When Clea Roberts first drove up to the Yukon almost 10 years ago, it was the dead of winter, dark and 30 below.
At some point along the Alaska Highway, she could see faint lights over the hills.
“Those must be the city lights of Teslin,” she told her husband, when in fact they were the Northern Lights.
“I moved to the Yukon sight unseen and I had no idea that a dot on the map could mean such a rural village,” she told the News last week.
“There is significance in those dots and it altered my previous conception of solitude and isolation. I found that as soon as I moved up here, the landscape required some kind of response, more so than other places I’d lived in.”
Inspired by Yukon’s long winters and the diaries of men and women from the Klondike Gold Rush era, Roberts spent the next several years honing her craft and writing poetry.
The end result is called Here Is Where We Disembark, a collection published in English in 2010, and in German last year.
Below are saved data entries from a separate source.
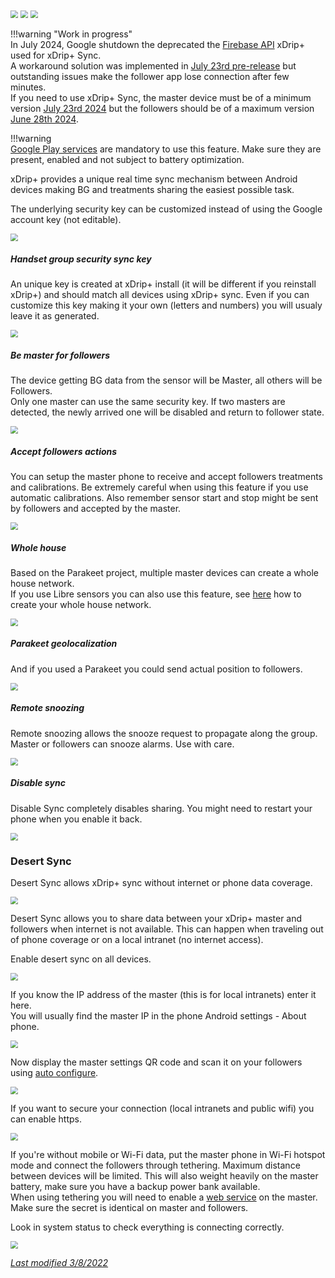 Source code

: <img src="../../images/hamburger_menu.png" style="zoom:75%;" />  
<img src="../../images/M-S.png" style="zoom:75%;" />  
<img src="../images/M-S-SY.png" style="zoom:75%;" />

!!!warning "Work in progress"  
    In July 2024, Google shutdown the deprecated the [Firebase API](https://firebase.google.com/docs/cloud-messaging/migrate-v1) xDrip+ used for xDrip+ Sync.  
    A workaround solution was implemented in [July 23rd pre-release](https://github.com/NightscoutFoundation/xDrip/releases/tag/2024.07.23) but outstanding issues make the follower app lose connection after few minutes.  
    If you need to use xDrip+ Sync, the master device must be of a minimum version [July 23rd 2024](https://github.com/NightscoutFoundation/xDrip/releases/tag/2024.07.23) but the followers should be of a maximum version [June 28th 2024](https://github.com/NightscoutFoundation/xDrip/releases/tag/2024.06.28).

!!!warning  
    [Google Play services](https://play.google.com/store/apps/details?id=com.google.android.gms) are mandatory to use this feature. Make sure they are present, enabled and not subject to battery optimization.

xDrip+ provides a unique real time sync mechanism between Android devices making BG and treatments sharing the easiest possible task.

The underlying security key can be customized instead of using the Google account key (not editable).

<img src="../images/M-S-SY1.png" style="zoom:75%;" />

##### Handset group security sync key

An unique key is created at xDrip+ install (it will be different if you reinstall xDrip+) and should match all devices using xDrip+ sync. Even if you can customize this key making it your own (letters and numbers) you will usualy leave it as generated.

<img src="../images/M-S-SY2.png" style="zoom:75%;" />

##### Be master for followers

The device getting BG data from the sensor will be Master, all others will be Followers.  
Only one master can use the same security key. If two masters are detected, the newly arrived one will be disabled and return to follower state.

<img src="../images/M-S-SY3.png" style="zoom:75%;" />

##### Accept followers actions

You can setup the master phone to receive and accept followers treatments and calibrations. Be extremely careful when using this feature if you use automatic calibrations. Also remember sensor start and stop might be sent by followers and accepted by the master.

<img src="../images/M-S-SY4.png" style="zoom:75%;" />

##### Whole house

Based on the Parakeet project, multiple master devices can create a whole house network.  
If you use Libre sensors you can also use this feature, see [here](https://github.com/tzachi-dar/LibreAllHouse) how to create your whole house network.

<img src="../images/M-S-SY5.png" style="zoom:75%;" />

##### Parakeet geolocalization

And if you used a Parakeet you could send actual position to followers.

<img src="../images/M-S-SY6.png" style="zoom:75%;" />

##### Remote snoozing

Remote snoozing allows the snooze request to propagate along the group. Master or followers can snooze alarms. Use with care.

<img src="../images/M-S-SY7.png" style="zoom:75%;" />

##### Disable sync

Disable Sync completely disables sharing. You might need to restart your phone when you enable it back.

<img src="../images/M-S-SY9.png" style="zoom:75%;" />

### Desert Sync

Desert Sync allows xDrip+ sync without internet or phone data coverage.

<img src="../images/M-S-SY8.png" style="zoom:75%;" />

Desert Sync allows you to share data between your xDrip+ master and followers when internet is not available. This can happen when traveling out of phone coverage or on a local intranet (no internet access).

Enable desert sync on all devices.

<img src="../images/M-S-SY8a.png" style="zoom:75%;" />

If you know the IP address of the master (this is for local intranets) enter it here.  
You will usually find the master IP in the phone Android settings - About phone.

<img src="../images/M-S-SY8b.png" style="zoom:75%;" />

Now display the master settings QR code and scan it on your followers using [auto configure](../copysettings/#auto-configure).

<img src="../images/M-S-SY8c.png" style="zoom:75%;" />

If you want to secure your connection (local intranets and public wifi) you can enable https.

<img src="../images/M-S-SY8d.png" style="zoom:75%;" />

If you're without mobile or Wi-Fi data, put the master phone in Wi-Fi hotspot mode and connect the followers through tethering. Maximum distance between devices will be limited. This will also weight heavily on the master battery, make sure you have a backup power bank available.  
When using tethering you will need to enable a [web service](../interapp/#web-service) on the master. Make sure the secret is identical on master and followers.

Look in system status to check everything is connecting correctly.

<img src="../images/M-S-SY8d2.png" style="zoom:75%;" />

</br>

[*Last modified 3/8/2022*](https://github.com/NightscoutFoundation/xDrip/releases/tag/2022.08.03)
It turns out that German, with all its guttural sounds, was a great fit for her poetry because it contains words that can express complex concepts in English.
“They have these words that have a huge back story and meaning,” she said.
“They condense meaning down to one word, like schadenfreude. That’s the best poetry.”
Translators from different backgrounds approach ideas and images differently, and might filter them through their own cultural lenses, she said.
The translation process took three years.
Her publisher, Freehand Books, reached out to almost 10 German publishers and finally, it was Edition Rugerup that stepped up.
“I found the publishing industry a lot more competitive there,” she said.
“It appears as though their funding for contemporary poetry isn’t as good as it is here. They’re really limited in what they can publish.”
Roberts has German friends who read and compared the English and German versions of her book, and concluded the end result was very similar.
“She did a very accurate translation, both literally and figuratively,” Roberts said of the translator.
“It’s interesting given the German approach to wilderness, and how they might see it differently than we see it. They have these deep cultural memories of winter that go back to the Little Ice Age, a period between the 16th and 19th centuries when summers were shortened and they had to significantly adjust crop cycles to keep people fed. People started spending more time indoors and it definitely had an impact on people’s creativity.”
Now a mother of two, Roberts is inspired by her children and interested in exploring the internal and external components of landscape.
“The romantic poets used to use weather to reflect their current state of emotion,” she said.
“The words we use to describe the feelings evoked by the landscape suggest an interior element.”
She would love to see her future work published in other languages, such as French and Japanese.
“People have told me there’s a zen-like quality to my writing,” she said, “very much like a haiku.”
“I never meant to do that, it came naturally. It seemed like language was so foreign to foist onto this amazing place (Yukon), I wanted to be careful with the words I used because I didn’t want to overwhelm what I was describing with long line breaks.”
Roberts is currently working with renowned Canadian poet Don McKay on her latest manuscript.